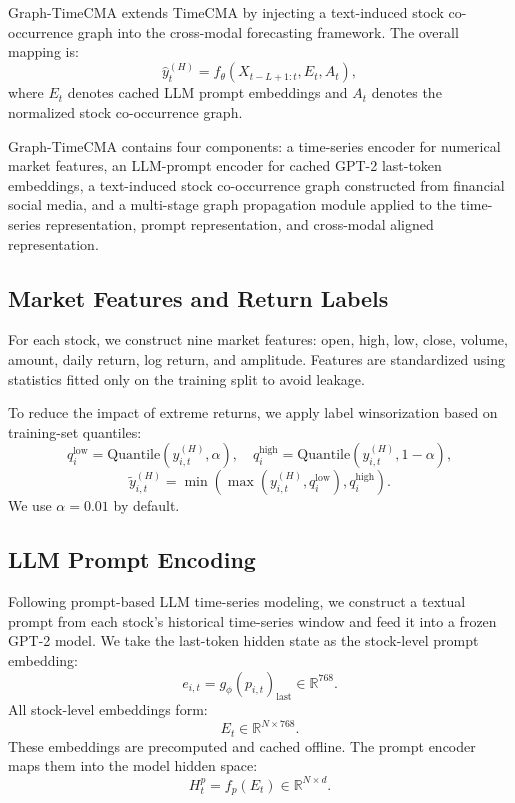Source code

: \documentclass[11pt]{article}
\begin{document}
Graph-TimeCMA extends TimeCMA by injecting a text-induced stock co-occurrence graph into the cross-modal forecasting framework. The overall mapping is:
\begin{equation}
\hat{y}^{(H)}_t = f_\theta(X_{t-L+1:t}, E_t, A_t),
\end{equation}
where $E_t$ denotes cached LLM prompt embeddings and $A_t$ denotes the normalized stock co-occurrence graph.

Graph-TimeCMA contains four components: a time-series encoder for numerical market features, an LLM-prompt encoder for cached GPT-2 last-token embeddings, a text-induced stock co-occurrence graph constructed from financial social media, and a multi-stage graph propagation module applied to the time-series representation, prompt representation, and cross-modal aligned representation.

\subsection{Market Features and Return Labels}

For each stock, we construct nine market features: open, high, low, close, volume, amount, daily return, log return, and amplitude. Features are standardized using statistics fitted only on the training split to avoid leakage.

To reduce the impact of extreme returns, we apply label winsorization based on training-set quantiles:
\begin{equation}
q_i^{\text{low}} = \text{Quantile}(y^{(H)}_{i,t}, \alpha), \quad
q_i^{\text{high}} = \text{Quantile}(y^{(H)}_{i,t}, 1-\alpha),
\end{equation}
\begin{equation}
\tilde{y}^{(H)}_{i,t} = \min \left( \max \left(y^{(H)}_{i,t}, q_i^{\text{low}}\right), q_i^{\text{high}} \right).
\end{equation}
We use $\alpha = 0.01$ by default.

\subsection{LLM Prompt Encoding}

Following prompt-based LLM time-series modeling, we construct a textual prompt from each stock's historical time-series window and feed it into a frozen GPT-2 model. We take the last-token hidden state as the stock-level prompt embedding:
\begin{equation}
e_{i,t} = g_\phi(p_{i,t})_{\text{last}} \in \mathbb{R}^{768}.
\end{equation}
All stock-level embeddings form:
\begin{equation}
E_t \in \mathbb{R}^{N \times 768}.
\end{equation}
These embeddings are precomputed and cached offline. The prompt encoder maps them into the model hidden space:
\begin{equation}
H_t^{p} = f_p(E_t) \in \mathbb{R}^{N \times d}.
\end{equation}
\end{document}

****************************************

(WHAT NEEDS TO BE DONE):
Pull out all lines of the data with the string "embeddings".

(RESPONSE AREA):
where $E_t$ denotes cached LLM prompt embeddings and $A_t$ denotes the normalized stock co-occurrence graph.
Graph-TimeCMA contains four components: a time-series encoder for numerical market features, an LLM-prompt encoder for cached GPT-2 last-token embeddings, a text-induced stock co-occurrence graph constructed from financial social media, and a multi-stage graph propagation module applied to the time-series representation, prompt representation, and cross-modal aligned representation.
All stock-level embeddings form:
These embeddings are precomputed and cached offline. The prompt encoder maps them into the model hidden space:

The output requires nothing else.